● **YOUR ASSIGNMENT**: Look through the entries below and count every line in which "produtivo" appears; reply with the number only.

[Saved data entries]
○ ○ ○

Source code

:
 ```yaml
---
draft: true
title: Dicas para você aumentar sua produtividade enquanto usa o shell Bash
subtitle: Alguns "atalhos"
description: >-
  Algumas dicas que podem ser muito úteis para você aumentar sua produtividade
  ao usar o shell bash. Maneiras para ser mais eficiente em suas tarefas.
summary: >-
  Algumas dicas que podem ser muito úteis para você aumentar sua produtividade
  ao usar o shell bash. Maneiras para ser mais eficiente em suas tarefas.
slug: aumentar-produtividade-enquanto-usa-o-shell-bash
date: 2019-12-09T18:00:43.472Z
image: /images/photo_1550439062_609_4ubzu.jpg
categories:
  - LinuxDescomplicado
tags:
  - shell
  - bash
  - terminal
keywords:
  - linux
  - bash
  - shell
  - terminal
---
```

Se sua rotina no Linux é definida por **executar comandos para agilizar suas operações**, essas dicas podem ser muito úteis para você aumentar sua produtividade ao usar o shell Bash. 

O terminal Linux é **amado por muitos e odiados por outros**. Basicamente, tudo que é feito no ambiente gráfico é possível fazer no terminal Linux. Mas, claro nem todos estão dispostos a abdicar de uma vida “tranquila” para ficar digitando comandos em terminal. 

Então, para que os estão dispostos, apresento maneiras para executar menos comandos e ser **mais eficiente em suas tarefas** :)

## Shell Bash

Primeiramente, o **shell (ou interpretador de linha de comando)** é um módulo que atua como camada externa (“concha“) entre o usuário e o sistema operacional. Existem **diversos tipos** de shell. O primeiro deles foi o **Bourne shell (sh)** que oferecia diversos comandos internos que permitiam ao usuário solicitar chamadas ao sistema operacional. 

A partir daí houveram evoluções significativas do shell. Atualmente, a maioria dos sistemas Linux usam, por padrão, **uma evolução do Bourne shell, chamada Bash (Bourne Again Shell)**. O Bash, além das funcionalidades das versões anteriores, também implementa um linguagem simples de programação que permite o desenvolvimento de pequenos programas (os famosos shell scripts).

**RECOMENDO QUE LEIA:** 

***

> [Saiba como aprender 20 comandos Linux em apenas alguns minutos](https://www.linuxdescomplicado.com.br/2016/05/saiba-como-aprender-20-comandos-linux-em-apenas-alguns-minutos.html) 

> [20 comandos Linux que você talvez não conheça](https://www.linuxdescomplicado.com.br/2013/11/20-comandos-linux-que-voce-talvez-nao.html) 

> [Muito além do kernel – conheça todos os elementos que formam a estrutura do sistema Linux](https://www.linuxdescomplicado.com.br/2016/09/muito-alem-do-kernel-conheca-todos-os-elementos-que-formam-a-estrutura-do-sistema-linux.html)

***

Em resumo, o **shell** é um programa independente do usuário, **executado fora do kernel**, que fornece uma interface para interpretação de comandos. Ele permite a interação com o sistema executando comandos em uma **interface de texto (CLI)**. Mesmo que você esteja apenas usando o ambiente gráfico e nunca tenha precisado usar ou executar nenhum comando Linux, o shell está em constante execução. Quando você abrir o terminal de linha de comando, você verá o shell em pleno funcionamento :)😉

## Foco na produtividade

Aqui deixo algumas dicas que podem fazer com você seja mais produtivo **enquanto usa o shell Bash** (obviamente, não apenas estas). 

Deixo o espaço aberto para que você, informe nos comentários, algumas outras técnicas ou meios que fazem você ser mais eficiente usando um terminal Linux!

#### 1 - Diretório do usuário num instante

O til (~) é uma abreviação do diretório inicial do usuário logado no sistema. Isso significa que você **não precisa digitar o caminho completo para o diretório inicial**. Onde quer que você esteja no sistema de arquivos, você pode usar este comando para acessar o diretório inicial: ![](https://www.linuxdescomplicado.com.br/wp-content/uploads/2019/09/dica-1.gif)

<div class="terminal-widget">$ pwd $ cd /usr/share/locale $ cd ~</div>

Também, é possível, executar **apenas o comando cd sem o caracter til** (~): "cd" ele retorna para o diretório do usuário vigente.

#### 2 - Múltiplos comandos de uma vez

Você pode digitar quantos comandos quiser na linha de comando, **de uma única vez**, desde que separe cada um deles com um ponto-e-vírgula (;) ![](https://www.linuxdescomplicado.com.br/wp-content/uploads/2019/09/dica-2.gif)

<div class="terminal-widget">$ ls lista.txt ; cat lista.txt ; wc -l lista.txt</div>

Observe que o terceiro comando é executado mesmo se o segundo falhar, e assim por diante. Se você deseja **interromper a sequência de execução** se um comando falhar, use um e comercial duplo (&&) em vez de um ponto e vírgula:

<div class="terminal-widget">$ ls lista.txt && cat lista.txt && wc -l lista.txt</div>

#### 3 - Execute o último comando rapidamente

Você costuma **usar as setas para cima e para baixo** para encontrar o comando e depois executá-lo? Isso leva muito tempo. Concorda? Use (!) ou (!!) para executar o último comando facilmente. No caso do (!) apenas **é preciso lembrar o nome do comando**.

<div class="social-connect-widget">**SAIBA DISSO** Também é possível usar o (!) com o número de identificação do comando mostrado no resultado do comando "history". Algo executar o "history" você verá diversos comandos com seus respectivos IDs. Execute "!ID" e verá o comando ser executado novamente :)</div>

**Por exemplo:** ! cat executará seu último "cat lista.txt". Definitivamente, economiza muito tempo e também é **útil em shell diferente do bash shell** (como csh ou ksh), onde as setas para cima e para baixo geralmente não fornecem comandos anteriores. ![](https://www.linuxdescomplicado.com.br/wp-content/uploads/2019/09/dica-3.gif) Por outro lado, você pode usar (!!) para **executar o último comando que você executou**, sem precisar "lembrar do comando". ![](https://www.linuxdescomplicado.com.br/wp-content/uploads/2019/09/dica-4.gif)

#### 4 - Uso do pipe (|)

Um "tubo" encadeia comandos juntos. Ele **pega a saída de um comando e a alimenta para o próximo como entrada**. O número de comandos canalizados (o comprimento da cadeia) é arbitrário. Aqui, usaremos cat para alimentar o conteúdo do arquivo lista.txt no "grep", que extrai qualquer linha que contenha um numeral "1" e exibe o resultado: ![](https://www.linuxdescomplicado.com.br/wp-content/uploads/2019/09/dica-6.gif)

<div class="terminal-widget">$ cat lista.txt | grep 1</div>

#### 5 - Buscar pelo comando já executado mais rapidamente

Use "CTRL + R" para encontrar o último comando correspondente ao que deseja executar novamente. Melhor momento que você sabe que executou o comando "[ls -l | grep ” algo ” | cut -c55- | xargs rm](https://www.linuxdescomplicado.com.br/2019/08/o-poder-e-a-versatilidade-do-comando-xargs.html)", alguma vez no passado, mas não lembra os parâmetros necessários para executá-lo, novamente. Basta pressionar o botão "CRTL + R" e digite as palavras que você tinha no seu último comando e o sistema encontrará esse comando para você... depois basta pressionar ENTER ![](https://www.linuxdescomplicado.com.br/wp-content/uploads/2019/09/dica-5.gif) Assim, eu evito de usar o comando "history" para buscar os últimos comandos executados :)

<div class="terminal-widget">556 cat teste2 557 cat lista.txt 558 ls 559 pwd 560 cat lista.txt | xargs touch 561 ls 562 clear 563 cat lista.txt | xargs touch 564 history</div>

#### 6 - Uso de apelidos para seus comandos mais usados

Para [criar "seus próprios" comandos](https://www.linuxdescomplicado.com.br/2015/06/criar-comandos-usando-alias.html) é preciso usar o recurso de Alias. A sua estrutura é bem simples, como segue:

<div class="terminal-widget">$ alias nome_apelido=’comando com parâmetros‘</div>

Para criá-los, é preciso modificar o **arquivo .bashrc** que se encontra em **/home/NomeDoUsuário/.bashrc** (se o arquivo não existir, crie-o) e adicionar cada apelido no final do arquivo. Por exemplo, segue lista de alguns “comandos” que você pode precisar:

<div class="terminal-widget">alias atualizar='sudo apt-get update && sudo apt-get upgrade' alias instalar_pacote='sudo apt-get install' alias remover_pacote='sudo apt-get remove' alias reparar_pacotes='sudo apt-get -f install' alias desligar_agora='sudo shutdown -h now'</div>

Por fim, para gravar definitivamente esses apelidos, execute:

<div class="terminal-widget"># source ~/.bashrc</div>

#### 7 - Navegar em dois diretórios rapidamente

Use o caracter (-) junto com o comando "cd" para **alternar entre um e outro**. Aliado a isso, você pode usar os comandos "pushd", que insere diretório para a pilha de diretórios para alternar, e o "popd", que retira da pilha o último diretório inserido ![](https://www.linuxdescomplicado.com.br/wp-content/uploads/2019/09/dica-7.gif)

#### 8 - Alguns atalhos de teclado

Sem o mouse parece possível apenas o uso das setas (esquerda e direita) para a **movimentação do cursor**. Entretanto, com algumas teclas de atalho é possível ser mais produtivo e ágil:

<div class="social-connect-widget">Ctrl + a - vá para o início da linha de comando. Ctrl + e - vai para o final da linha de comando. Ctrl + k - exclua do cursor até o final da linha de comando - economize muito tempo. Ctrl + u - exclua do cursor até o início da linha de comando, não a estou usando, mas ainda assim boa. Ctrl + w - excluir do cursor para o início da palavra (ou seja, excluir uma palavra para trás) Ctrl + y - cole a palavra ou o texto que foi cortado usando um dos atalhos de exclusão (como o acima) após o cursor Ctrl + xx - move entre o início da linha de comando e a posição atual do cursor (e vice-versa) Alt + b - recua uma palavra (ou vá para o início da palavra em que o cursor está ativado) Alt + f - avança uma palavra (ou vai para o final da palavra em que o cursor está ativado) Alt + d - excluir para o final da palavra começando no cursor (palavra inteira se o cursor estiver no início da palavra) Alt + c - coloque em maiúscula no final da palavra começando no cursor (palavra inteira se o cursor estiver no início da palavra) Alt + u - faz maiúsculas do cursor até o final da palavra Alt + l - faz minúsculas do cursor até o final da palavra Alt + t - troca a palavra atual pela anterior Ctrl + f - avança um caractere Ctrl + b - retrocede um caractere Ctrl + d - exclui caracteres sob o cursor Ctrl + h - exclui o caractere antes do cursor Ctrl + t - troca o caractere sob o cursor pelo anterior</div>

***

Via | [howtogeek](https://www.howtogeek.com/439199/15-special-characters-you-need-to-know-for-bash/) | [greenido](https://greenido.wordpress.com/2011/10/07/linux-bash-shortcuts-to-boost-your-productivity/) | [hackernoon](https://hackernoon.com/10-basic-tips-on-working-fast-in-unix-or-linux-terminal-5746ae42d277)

○ ○ ○

● **EXERCISE ANSWER**: 2